▸ **EXERCISE AIM**:
Below are records; how many of their lines contain "results"? Give the number and no other words.

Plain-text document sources
=== Begin Enclosure ===
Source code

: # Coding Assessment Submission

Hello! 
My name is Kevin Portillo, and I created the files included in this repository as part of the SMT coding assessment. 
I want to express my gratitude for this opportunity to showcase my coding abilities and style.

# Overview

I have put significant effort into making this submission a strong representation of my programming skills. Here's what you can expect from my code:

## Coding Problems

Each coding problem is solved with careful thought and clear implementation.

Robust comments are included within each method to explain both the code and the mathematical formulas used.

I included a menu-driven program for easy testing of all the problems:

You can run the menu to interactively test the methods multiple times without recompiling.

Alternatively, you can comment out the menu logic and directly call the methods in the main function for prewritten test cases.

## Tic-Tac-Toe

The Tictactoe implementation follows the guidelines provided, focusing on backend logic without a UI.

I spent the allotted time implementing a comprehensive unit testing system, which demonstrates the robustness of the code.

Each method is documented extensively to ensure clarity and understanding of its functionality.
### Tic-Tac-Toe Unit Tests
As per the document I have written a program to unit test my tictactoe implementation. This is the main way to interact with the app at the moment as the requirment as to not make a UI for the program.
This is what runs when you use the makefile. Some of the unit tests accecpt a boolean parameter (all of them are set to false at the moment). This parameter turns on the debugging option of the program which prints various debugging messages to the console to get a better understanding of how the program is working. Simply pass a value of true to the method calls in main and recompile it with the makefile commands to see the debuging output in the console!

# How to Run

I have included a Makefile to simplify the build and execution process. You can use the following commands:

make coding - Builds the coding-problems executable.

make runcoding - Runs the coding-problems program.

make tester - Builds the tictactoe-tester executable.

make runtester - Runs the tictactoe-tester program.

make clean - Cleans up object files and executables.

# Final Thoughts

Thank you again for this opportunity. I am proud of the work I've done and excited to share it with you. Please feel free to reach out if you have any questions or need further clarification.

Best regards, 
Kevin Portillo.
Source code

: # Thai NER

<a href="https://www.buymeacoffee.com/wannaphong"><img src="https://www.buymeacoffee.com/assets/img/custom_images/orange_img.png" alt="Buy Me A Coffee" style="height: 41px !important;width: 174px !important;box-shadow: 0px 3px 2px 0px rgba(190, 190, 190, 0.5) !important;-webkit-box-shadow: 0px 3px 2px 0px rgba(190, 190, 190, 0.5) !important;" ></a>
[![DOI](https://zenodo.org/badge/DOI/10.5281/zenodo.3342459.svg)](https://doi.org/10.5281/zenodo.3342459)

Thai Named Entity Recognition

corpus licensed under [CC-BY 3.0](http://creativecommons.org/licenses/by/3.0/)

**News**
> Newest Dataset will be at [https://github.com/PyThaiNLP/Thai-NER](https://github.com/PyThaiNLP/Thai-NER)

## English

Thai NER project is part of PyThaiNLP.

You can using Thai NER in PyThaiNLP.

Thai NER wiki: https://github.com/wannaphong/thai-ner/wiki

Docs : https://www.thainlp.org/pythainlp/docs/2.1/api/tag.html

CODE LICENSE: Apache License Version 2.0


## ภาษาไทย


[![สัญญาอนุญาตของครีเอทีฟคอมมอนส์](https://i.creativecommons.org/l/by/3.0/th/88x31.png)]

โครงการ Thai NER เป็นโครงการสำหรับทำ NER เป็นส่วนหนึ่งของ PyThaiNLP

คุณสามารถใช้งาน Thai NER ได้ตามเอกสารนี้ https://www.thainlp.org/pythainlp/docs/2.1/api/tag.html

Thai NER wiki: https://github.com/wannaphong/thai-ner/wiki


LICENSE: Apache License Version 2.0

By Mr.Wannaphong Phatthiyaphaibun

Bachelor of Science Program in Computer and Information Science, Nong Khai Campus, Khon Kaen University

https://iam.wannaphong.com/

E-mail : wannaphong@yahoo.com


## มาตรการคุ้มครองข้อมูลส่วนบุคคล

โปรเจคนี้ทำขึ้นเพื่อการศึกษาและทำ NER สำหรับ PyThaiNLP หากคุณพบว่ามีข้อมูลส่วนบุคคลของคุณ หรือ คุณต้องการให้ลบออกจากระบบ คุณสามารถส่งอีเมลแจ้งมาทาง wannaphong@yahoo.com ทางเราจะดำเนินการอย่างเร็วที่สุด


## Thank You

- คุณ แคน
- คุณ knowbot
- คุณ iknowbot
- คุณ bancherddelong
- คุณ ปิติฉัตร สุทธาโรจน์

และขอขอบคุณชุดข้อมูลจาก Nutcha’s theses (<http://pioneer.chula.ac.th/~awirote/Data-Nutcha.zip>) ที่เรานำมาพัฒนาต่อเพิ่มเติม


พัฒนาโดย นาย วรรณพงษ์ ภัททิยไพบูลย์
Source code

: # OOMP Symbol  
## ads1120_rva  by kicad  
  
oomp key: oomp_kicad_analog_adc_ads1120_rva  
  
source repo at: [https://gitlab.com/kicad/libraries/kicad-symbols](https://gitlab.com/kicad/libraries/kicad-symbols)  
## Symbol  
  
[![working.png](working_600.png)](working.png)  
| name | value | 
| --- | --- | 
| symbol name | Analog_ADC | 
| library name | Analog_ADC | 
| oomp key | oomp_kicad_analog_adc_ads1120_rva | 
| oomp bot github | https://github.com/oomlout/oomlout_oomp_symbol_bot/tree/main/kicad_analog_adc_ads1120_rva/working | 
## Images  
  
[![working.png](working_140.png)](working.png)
=== End Enclosure ===
=== Begin Enclosure ===
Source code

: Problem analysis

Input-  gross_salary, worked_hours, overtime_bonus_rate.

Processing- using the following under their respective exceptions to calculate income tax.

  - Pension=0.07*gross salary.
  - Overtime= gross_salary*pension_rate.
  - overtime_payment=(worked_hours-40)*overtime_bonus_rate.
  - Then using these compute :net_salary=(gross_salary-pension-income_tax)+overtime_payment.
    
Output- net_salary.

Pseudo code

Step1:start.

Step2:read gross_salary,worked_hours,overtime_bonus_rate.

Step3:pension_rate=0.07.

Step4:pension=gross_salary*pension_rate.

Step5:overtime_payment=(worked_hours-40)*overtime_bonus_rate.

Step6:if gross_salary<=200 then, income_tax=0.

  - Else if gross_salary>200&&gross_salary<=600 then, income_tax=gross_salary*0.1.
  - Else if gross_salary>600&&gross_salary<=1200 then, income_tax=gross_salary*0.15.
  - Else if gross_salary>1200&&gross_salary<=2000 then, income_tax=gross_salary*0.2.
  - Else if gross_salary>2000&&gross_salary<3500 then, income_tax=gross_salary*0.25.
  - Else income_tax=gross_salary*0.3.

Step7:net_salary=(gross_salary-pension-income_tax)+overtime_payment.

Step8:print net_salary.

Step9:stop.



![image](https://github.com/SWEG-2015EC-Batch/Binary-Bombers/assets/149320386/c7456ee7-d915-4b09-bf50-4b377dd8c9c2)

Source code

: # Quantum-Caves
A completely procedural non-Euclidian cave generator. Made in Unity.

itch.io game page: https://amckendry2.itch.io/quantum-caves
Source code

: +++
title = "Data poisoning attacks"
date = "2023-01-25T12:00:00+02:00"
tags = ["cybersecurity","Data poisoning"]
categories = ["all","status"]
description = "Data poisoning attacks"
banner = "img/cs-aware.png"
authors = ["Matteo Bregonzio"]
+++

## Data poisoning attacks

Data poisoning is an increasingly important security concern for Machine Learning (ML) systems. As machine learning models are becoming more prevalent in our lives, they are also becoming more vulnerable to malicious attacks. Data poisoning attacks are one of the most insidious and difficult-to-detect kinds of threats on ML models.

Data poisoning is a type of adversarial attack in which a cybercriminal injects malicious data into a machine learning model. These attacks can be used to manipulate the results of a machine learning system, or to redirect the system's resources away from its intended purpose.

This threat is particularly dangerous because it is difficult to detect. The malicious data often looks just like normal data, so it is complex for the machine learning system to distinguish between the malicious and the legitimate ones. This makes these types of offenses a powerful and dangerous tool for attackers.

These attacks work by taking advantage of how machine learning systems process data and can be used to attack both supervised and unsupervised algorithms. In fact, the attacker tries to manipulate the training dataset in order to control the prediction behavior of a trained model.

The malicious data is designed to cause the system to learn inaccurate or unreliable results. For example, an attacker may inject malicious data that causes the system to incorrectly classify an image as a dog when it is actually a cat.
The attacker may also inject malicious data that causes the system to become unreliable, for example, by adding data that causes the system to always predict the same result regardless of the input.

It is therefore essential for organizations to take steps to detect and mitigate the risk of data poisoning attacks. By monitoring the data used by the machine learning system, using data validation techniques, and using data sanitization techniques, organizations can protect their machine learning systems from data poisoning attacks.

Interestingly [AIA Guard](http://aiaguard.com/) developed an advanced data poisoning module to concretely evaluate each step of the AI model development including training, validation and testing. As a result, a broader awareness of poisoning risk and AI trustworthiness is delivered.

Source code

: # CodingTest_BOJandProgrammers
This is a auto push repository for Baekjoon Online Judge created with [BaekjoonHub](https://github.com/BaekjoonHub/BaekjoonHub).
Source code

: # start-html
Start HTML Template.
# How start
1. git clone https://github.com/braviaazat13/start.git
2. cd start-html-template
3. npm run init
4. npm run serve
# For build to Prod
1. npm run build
=== End Enclosure ===
▸ **EXPECTED ANSWER**:
2